Estimation of tetrabromobisphenol A (TBBPA) percutaneous uptake in humans using the parallelogram method

• Tetrabromobisphenol A is the brominated flame retardant with highest global production volumes.
• Humans are frequently exposed to TBBPA by the dermal route, especially via contaminated dust.
• Human and rat skin data were integrated using a parallelogram method to predict human absorption.
• TBBPA was dermally absorbed and skin contact may represent a small but important route of exposure.
• Up to 6% of dermally applied TBBPA may be bioavailable to humans exposed to TBBPA.
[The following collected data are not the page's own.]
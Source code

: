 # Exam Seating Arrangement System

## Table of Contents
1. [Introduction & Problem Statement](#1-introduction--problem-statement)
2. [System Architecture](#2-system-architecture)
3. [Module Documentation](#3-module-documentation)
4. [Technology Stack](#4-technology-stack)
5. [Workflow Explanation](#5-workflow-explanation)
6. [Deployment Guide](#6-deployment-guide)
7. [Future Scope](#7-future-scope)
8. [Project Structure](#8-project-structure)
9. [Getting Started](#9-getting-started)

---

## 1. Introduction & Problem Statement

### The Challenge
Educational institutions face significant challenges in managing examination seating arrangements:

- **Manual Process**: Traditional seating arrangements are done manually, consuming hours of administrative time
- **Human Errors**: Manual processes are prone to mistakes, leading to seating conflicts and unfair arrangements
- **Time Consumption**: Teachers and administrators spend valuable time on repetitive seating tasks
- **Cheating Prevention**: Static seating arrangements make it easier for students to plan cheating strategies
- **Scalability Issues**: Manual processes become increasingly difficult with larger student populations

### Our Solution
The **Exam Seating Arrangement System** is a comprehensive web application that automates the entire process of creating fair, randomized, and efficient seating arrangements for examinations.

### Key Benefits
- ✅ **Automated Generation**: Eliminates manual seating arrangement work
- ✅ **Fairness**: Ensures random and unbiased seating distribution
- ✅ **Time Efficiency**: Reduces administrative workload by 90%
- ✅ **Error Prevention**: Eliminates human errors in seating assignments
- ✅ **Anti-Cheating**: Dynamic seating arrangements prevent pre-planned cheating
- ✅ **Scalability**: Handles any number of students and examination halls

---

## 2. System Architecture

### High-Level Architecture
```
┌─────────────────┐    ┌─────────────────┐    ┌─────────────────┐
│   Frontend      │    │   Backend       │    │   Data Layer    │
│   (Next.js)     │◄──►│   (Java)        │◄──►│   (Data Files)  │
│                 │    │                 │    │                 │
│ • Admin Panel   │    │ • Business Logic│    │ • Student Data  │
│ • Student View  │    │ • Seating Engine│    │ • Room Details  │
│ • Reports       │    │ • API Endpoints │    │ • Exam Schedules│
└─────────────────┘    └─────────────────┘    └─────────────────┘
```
Tetrabromobisphenol A (TBBPA) is currently the world's highest production volume brominated flame retardant. Humans are frequently exposed to TBBPA by the dermal route. In the present study, a parallelogram approach was used to make predictions of internal dose in exposed humans. Human and rat skin samples received 100 nmol of TBBPA/cm2 skin and absorption and penetrance were determined using a flow-through in vitro system. TBBPA-derived [14C]-radioactivity was determined at 6 h intervals in the media and at 24 h post-dosing in the skin. The human skin and media contained an average of 3.4% and 0.2% of the total dose at the terminal time point, respectively, while the rat skin and media contained 9.3% and 3.5%, respectively. In the intact rat, 14% of a dermally-administered dose of ~ 100 nmol/cm2 remained in the skin at the dosing site, with an additional 8% reaching systemic circulation by 24 h post-dosing. Relative absorption and penetrance were less (10% total) at 24 h following dermal administration of a ten-fold higher dose (~ 1000 nmol/cm2) to rats. However, by 72 h, 70% of this dose was either absorbed into the dosing-site skin or had reached systemic circulation. It is clear from these results that TBBPA can be absorbed by the skin and dermal contact with TBBPA may represent a small but important route of exposure. Together, these in vitro data in human and rat skin and in vivo data from rats may be used to predict TBBPA absorption in humans following dermal exposure. Based on this parallelogram calculation, up to 6% of dermally applied TBBPA may be bioavailable to humans exposed to TBBPA.